Blockade of the PD1 pathway is a broadly effective cancer therapy, but additional immune-inhibitory pathways contribute to tumor immune evasion. HERV-H LTR-associating 2 (HHLA2; also known as B7H5 and B7H7) is a member of the B7 family of immunoregulatory ligands that mediates costimulatory effects through its interaction with the CD28 family member transmembrane and immunoglobulin domain containing 2 (TMIGD2). However, HHLA2 has also been known to have inhibitory effects on T cells. Here, we report that we have identified killer cell immunoglobulin-like receptor, three immunoglobulin domains and long cytoplasmic tail 3 (KIR3DL3) as an inhibitory receptor for HHLA2 in T cells and natural killer (NK) cells and have generated HHLA2 and KIR3DL3 antibodies that block the immune-inhibitory activity of HHLA2, preserving the costimulatory signal. It is known that HHLA2 is frequently expressed in several tumor types, including clear cell renal cell carcinoma (ccRCC). We found that HHLA2 expression was nonoverlapping with PDL1 expression in ccRCC, suggesting that HHLA2 mediates a mechanism of tumor immune evasion that is independent from PDL1. Blockade of both the PD1 and KIR3DL3 pathways may be a more effective way to reverse tumor immune evasion.See related Spotlight on p. 128.

PD-L1 Binds to B7-1 Only In Cis on the Same Cell Surface.

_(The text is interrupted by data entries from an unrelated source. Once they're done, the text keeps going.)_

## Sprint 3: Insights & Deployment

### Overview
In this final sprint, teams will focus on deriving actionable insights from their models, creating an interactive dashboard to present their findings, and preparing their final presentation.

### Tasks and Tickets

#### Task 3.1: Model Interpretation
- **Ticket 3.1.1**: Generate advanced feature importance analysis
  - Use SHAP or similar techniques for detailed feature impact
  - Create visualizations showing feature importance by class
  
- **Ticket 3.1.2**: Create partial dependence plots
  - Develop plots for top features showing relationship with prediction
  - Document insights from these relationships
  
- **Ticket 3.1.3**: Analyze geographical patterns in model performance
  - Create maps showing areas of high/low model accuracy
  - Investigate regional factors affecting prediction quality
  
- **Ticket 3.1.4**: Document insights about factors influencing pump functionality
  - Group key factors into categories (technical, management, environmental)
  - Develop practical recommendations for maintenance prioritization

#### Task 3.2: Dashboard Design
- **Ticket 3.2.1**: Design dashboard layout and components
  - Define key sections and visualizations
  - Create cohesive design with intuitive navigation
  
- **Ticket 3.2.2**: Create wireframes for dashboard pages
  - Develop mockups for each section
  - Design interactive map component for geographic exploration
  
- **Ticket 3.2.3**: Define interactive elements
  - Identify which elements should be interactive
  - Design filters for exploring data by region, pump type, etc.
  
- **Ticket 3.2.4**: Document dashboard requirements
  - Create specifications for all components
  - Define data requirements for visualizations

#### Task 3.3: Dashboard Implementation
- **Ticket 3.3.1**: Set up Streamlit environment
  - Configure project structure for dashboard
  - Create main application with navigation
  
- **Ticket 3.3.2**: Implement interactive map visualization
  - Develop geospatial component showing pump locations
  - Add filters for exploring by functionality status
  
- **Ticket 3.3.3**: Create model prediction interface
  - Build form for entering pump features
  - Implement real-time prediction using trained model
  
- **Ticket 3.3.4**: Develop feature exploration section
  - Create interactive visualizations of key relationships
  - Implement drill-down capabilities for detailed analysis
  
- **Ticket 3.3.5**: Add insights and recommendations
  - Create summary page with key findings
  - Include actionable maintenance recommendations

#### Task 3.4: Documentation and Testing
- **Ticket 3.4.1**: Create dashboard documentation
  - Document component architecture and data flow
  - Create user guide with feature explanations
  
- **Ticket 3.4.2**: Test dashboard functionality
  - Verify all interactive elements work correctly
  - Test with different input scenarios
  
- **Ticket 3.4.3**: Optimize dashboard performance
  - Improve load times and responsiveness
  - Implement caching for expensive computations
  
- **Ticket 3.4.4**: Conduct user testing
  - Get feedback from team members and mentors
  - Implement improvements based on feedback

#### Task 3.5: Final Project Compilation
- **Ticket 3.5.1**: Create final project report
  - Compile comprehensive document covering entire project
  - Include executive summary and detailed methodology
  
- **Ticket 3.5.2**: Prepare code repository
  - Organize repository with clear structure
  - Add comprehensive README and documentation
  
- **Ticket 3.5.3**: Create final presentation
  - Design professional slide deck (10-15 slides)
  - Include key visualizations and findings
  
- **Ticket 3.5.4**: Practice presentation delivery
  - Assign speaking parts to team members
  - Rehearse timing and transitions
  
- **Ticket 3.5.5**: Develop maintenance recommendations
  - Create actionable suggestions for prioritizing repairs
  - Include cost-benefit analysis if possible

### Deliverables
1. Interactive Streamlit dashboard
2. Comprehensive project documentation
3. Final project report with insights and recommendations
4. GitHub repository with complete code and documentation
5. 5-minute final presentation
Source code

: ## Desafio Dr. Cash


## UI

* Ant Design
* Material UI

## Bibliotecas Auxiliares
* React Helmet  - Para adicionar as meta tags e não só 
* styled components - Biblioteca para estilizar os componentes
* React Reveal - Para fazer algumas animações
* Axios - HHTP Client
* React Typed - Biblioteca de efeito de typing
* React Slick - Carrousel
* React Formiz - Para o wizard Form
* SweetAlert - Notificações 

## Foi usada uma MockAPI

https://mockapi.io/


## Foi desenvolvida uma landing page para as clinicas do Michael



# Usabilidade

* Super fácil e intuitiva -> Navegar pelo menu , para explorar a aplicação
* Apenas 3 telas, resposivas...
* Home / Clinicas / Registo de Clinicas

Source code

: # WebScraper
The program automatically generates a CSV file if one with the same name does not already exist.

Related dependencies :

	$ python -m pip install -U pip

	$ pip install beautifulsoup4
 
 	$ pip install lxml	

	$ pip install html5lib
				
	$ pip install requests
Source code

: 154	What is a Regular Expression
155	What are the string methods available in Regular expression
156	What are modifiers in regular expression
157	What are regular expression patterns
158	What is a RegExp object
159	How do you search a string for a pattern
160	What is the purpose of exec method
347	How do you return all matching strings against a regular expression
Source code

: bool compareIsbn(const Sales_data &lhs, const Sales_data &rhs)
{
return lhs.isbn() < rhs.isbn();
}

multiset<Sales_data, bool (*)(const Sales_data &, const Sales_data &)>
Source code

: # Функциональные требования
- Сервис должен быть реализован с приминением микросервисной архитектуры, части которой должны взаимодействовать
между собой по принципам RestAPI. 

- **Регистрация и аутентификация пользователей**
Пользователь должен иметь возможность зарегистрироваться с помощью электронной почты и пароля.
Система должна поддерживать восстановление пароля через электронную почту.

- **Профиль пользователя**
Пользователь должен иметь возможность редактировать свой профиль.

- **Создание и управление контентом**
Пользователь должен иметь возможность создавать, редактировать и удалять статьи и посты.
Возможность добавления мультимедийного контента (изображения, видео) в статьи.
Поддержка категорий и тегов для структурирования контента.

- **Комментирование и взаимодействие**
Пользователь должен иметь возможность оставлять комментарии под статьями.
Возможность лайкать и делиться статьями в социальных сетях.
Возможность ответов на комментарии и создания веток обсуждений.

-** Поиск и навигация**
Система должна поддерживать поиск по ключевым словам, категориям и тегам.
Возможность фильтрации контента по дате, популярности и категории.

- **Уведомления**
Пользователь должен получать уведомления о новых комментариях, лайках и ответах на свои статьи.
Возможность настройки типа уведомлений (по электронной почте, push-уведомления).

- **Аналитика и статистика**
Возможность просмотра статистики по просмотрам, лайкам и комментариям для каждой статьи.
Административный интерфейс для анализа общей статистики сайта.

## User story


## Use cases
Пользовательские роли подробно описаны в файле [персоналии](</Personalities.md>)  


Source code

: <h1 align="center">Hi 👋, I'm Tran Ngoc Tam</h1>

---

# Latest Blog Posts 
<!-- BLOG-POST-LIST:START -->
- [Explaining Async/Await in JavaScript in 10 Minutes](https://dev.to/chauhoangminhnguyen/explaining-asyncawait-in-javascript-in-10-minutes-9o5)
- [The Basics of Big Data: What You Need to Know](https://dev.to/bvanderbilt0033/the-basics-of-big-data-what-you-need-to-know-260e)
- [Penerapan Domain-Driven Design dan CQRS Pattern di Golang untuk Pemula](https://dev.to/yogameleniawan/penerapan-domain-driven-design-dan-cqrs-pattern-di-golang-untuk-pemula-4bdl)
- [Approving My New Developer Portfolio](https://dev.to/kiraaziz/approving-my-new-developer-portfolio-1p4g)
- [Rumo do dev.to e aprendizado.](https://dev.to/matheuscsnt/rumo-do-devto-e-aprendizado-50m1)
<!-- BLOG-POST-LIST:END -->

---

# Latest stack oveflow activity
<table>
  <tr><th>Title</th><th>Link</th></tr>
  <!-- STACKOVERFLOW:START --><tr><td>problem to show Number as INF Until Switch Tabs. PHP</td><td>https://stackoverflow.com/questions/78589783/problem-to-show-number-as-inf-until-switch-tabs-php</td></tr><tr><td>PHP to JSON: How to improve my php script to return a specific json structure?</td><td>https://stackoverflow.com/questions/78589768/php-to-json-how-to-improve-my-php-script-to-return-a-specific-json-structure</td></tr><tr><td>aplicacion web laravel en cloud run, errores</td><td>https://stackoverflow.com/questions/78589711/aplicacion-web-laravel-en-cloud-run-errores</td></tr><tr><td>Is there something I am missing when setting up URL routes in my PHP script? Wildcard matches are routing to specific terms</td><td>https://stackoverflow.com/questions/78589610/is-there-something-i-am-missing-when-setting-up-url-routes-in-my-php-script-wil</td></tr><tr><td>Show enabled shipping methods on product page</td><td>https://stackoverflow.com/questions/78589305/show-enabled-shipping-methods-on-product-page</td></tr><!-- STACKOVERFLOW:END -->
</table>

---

Programmed death ligand 1 (PD-L1)-mediated immunosuppression regulates peripheral tolerance and is often co-opted by tumors to evade immune attack. PD-L1 binds to PD-1 but also binds to B7-1 (CD80) to regulate T-cell function. The binding interaction of PD-L1 with B7-1 and its functional role need further investigation to understand differences between PD-1 and PD-L1 tumor immunotherapy. We examined the molecular orientation of PD-L1 binding to B7-1 using cell-to-cell binding assays, ELISA, and flow cytometry. As expected, PD-L1-transfected cells bound to PD-1-transfected cells, and B7-1 cells bound to CD28 or CTLA-4-transfected cells; however, PD-L1 cells did not bind to B7-1 cells. By ELISA and flow cytometry with purified proteins, we found PD-L1 and B7-1 had a strong binding interaction only when PD-L1 was flexible. Soluble PD-1 and B7-1 competed for binding to PD-L1. Binding of native PD-L1 and B7-1 in cis on the same cell surface was demonstrated with NanoBiT proximity assays. Thus, PD-L1-B7-1 interaction can occur in cis on the same cell but not in trans between two cells, which suggests a model in which PD-L1 can bend via its 11-amino acid, flexible stalk to bind to B7-1 in cis, in a manner that can competitively block the binding of PD-L1 to PD-1 or of B7-1 to CD28. This binding orientation emphasizes the functional importance of coexpression of PD-L1 and B7-1 on the same cell. We found such coexpression on tumor-infiltrating myeloid cells. Our findings may help better utilize these pathways in cancer immunotherapy. Cancer Immunol Res; 6(8); 921-9. ©2018 AACR.